TASK ITEM:
All entries given below are to be returned word for word.
· · · · ·
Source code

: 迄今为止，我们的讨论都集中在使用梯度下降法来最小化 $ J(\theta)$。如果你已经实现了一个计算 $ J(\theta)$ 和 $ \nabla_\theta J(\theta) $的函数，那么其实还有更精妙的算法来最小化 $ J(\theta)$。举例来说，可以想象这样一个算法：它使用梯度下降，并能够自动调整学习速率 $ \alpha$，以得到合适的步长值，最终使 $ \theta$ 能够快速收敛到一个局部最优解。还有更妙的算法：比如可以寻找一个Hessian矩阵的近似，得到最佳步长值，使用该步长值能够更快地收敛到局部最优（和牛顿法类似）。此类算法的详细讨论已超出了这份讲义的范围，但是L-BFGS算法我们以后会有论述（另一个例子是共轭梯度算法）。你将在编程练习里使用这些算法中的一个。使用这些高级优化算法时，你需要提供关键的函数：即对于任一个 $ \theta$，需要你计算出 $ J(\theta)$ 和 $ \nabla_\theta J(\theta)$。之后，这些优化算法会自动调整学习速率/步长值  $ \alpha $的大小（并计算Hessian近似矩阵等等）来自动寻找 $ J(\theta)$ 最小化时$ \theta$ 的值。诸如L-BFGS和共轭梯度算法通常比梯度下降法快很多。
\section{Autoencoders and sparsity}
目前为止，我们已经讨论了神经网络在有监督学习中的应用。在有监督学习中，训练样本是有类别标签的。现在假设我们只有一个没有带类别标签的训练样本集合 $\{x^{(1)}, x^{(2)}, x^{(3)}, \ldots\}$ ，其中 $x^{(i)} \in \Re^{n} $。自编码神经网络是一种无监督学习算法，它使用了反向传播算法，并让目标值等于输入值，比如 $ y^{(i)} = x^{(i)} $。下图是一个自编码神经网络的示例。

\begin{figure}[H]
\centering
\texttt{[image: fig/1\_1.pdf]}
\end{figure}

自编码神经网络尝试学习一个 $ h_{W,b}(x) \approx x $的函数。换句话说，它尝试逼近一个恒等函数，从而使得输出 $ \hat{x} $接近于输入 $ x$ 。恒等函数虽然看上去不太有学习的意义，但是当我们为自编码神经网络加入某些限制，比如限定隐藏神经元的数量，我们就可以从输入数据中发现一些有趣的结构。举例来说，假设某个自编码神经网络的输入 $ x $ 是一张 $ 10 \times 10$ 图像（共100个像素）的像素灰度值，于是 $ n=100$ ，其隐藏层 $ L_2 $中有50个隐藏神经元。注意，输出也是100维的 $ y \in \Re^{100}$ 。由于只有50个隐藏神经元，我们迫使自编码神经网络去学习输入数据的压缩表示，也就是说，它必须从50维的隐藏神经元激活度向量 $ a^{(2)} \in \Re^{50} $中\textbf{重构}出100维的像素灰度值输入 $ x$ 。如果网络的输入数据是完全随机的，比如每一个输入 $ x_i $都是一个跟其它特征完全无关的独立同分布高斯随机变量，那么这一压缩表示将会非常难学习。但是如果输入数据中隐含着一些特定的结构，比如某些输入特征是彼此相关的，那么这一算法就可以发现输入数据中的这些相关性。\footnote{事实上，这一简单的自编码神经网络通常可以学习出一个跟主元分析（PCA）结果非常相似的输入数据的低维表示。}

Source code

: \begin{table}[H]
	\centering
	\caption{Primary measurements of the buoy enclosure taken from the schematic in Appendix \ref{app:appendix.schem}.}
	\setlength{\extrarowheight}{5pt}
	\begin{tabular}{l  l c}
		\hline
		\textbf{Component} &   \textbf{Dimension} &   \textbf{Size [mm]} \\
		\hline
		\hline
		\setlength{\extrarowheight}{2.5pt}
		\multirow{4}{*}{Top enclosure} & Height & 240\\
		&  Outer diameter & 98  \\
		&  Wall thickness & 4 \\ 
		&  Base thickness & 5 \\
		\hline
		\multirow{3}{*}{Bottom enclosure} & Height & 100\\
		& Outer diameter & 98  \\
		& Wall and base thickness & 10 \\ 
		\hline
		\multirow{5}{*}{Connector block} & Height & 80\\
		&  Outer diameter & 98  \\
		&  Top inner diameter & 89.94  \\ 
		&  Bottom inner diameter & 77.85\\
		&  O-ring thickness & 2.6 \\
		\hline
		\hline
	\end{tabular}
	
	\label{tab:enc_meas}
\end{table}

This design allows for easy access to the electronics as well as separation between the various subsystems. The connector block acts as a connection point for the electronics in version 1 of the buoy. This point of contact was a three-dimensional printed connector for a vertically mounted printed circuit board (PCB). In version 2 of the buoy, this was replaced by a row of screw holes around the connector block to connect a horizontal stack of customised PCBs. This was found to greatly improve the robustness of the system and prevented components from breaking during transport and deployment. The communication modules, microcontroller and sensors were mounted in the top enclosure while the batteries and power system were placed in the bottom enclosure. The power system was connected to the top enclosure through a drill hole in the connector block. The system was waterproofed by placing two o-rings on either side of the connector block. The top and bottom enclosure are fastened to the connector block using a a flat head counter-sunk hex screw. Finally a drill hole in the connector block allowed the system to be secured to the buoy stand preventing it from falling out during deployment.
· · · · ·
YOUR SOLUTION:
Source code

: 迄今为止，我们的讨论都集中在使用梯度下降法来最小化 $ J(\theta)$。如果你已经实现了一个计算 $ J(\theta)$ 和 $ \nabla_\theta J(\theta) $的函数，那么其实还有更精妙的算法来最小化 $ J(\theta)$。举例来说，可以想象这样一个算法：它使用梯度下降，并能够自动调整学习速率 $ \alpha$，以得到合适的步长值，最终使 $ \theta$ 能够快速收敛到一个局部最优解。还有更妙的算法：比如可以寻找一个Hessian矩阵的近似，得到最佳步长值，使用该步长值能够更快地收敛到局部最优（和牛顿法类似）。此类算法的详细讨论已超出了这份讲义的范围，但是L-BFGS算法我们以后会有论述（另一个例子是共轭梯度算法）。你将在编程练习里使用这些算法中的一个。使用这些高级优化算法时，你需要提供关键的函数：即对于任一个 $ \theta$，需要你计算出 $ J(\theta)$ 和 $ \nabla_\theta J(\theta)$。之后，这些优化算法会自动调整学习速率/步长值  $ \alpha $的大小（并计算Hessian近似矩阵等等）来自动寻找 $ J(\theta)$ 最小化时$ \theta$ 的值。诸如L-BFGS和共轭梯度算法通常比梯度下降法快很多。
\section{Autoencoders and sparsity}
目前为止，我们已经讨论了神经网络在有监督学习中的应用。在有监督学习中，训练样本是有类别标签的。现在假设我们只有一个没有带类别标签的训练样本集合 $\{x^{(1)}, x^{(2)}, x^{(3)}, \ldots\}$ ，其中 $x^{(i)} \in \Re^{n} $。自编码神经网络是一种无监督学习算法，它使用了反向传播算法，并让目标值等于输入值，比如 $ y^{(i)} = x^{(i)} $。下图是一个自编码神经网络的示例。

\begin{figure}[H]
\centering
\texttt{[image: fig/1\_1.pdf]}
\end{figure}

自编码神经网络尝试学习一个 $ h_{W,b}(x) \approx x $的函数。换句话说，它尝试逼近一个恒等函数，从而使得输出 $ \hat{x} $接近于输入 $ x$ 。恒等函数虽然看上去不太有学习的意义，但是当我们为自编码神经网络加入某些限制，比如限定隐藏神经元的数量，我们就可以从输入数据中发现一些有趣的结构。举例来说，假设某个自编码神经网络的输入 $ x $ 是一张 $ 10 \times 10$ 图像（共100个像素）的像素灰度值，于是 $ n=100$ ，其隐藏层 $ L_2 $中有50个隐藏神经元。注意，输出也是100维的 $ y \in \Re^{100}$ 。由于只有50个隐藏神经元，我们迫使自编码神经网络去学习输入数据的压缩表示，也就是说，它必须从50维的隐藏神经元激活度向量 $ a^{(2)} \in \Re^{50} $中\textbf{重构}出100维的像素灰度值输入 $ x$ 。如果网络的输入数据是完全随机的，比如每一个输入 $ x_i $都是一个跟其它特征完全无关的独立同分布高斯随机变量，那么这一压缩表示将会非常难学习。但是如果输入数据中隐含着一些特定的结构，比如某些输入特征是彼此相关的，那么这一算法就可以发现输入数据中的这些相关性。\footnote{事实上，这一简单的自编码神经网络通常可以学习出一个跟主元分析（PCA）结果非常相似的输入数据的低维表示。}

Source code

: \begin{table}[H]
	\centering
	\caption{Primary measurements of the buoy enclosure taken from the schematic in Appendix \ref{app:appendix.schem}.}
	\setlength{\extrarowheight}{5pt}
	\begin{tabular}{l  l c}
		\hline
		\textbf{Component} &   \textbf{Dimension} &   \textbf{Size [mm]} \\
		\hline
		\hline
		\setlength{\extrarowheight}{2.5pt}
		\multirow{4}{*}{Top enclosure} & Height & 240\\
		&  Outer diameter & 98  \\
		&  Wall thickness & 4 \\ 
		&  Base thickness & 5 \\
		\hline
		\multirow{3}{*}{Bottom enclosure} & Height & 100\\
		& Outer diameter & 98  \\
		& Wall and base thickness & 10 \\ 
		\hline
		\multirow{5}{*}{Connector block} & Height & 80\\
		&  Outer diameter & 98  \\
		&  Top inner diameter & 89.94  \\ 
		&  Bottom inner diameter & 77.85\\
		&  O-ring thickness & 2.6 \\
		\hline
		\hline
	\end{tabular}
	
	\label{tab:enc_meas}
\end{table}

This design allows for easy access to the electronics as well as separation between the various subsystems. The connector block acts as a connection point for the electronics in version 1 of the buoy. This point of contact was a three-dimensional printed connector for a vertically mounted printed circuit board (PCB). In version 2 of the buoy, this was replaced by a row of screw holes around the connector block to connect a horizontal stack of customised PCBs. This was found to greatly improve the robustness of the system and prevented components from breaking during transport and deployment. The communication modules, microcontroller and sensors were mounted in the top enclosure while the batteries and power system were placed in the bottom enclosure. The power system was connected to the top enclosure through a drill hole in the connector block. The system was waterproofed by placing two o-rings on either side of the connector block. The top and bottom enclosure are fastened to the connector block using a a flat head counter-sunk hex screw. Finally a drill hole in the connector block allowed the system to be secured to the buoy stand preventing it from falling out during deployment.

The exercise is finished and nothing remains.